▶ **EXERCISE DETAILS**
Each line from the one containing "- **C# (.NET 6" to the end of the listing below should be output exactly; no other line is wanted.

════════════════════

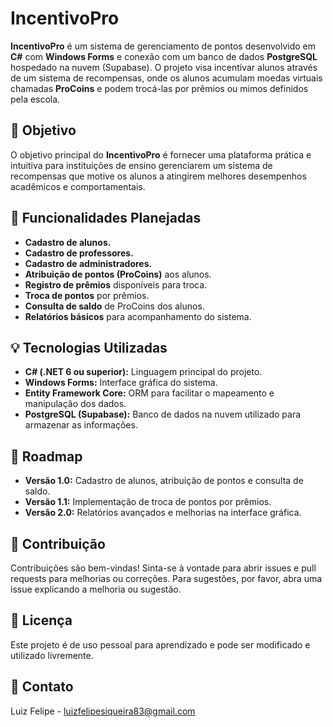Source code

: # IncentivoPro

**IncentivoPro** é um sistema de gerenciamento de pontos desenvolvido em **C#** com **Windows Forms** e conexão com um banco de dados **PostgreSQL** hospedado na nuvem (Supabase). O projeto visa incentivar alunos através de um sistema de recompensas, onde os alunos acumulam moedas virtuais chamadas **ProCoins** e podem trocá-las por prêmios ou mimos definidos pela escola.

## 📌 Objetivo

O objetivo principal do **IncentivoPro** é fornecer uma plataforma prática e intuitiva para instituições de ensino gerenciarem um sistema de recompensas que motive os alunos a atingirem melhores desempenhos acadêmicos e comportamentais.

## 🔨 Funcionalidades Planejadas

- **Cadastro de alunos.**
- **Cadastro de professores.**
- **Cadastro de administradores.**
- **Atribuição de pontos (ProCoins)** aos alunos.
- **Registro de prêmios** disponíveis para troca.
- **Troca de pontos** por prêmios.
- **Consulta de saldo** de ProCoins dos alunos.
- **Relatórios básicos** para acompanhamento do sistema.

## 💡 Tecnologias Utilizadas

- **C# (.NET 6 ou superior):** Linguagem principal do projeto.
- **Windows Forms:** Interface gráfica do sistema.
- **Entity Framework Core:** ORM para facilitar o mapeamento e manipulação dos dados.
- **PostgreSQL (Supabase):** Banco de dados na nuvem utilizado para armazenar as informações.

## 📖 Roadmap
- **Versão 1.0:** Cadastro de alunos, atribuição de pontos e consulta de saldo.
- **Versão 1.1:** Implementação de troca de pontos por prêmios.
- **Versão 2.0:** Relatórios avançados e melhorias na interface gráfica.

## 🤝 Contribuição
Contribuições são bem-vindas! Sinta-se à vontade para abrir issues e pull requests para melhorias ou correções. Para sugestões, por favor, abra uma issue explicando a melhoria ou sugestão.

## 📜 Licença
Este projeto é de uso pessoal para aprendizado e pode ser modificado e utilizado livremente.

## 📌 Contato
Luiz Felipe - luizfelipesiqueira83@gmail.com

════════════════════

▶ **SOLUTION TO THIS EXERCISE**
- **C# (.NET 6 ou superior):** Linguagem principal do projeto.
- **Windows Forms:** Interface gráfica do sistema.
- **Entity Framework Core:** ORM para facilitar o mapeamento e manipulação dos dados.
- **PostgreSQL (Supabase):** Banco de dados na nuvem utilizado para armazenar as informações.

## 📖 Roadmap
- **Versão 1.0:** Cadastro de alunos, atribuição de pontos e consulta de saldo.
- **Versão 1.1:** Implementação de troca de pontos por prêmios.
- **Versão 2.0:** Relatórios avançados e melhorias na interface gráfica.

## 🤝 Contribuição
Contribuições são bem-vindas! Sinta-se à vontade para abrir issues e pull requests para melhorias ou correções. Para sugestões, por favor, abra uma issue explicando a melhoria ou sugestão.

## 📜 Licença
Este projeto é de uso pessoal para aprendizado e pode ser modificado e utilizado livremente.

## 📌 Contato
Luiz Felipe - luizfelipesiqueira83@gmail.com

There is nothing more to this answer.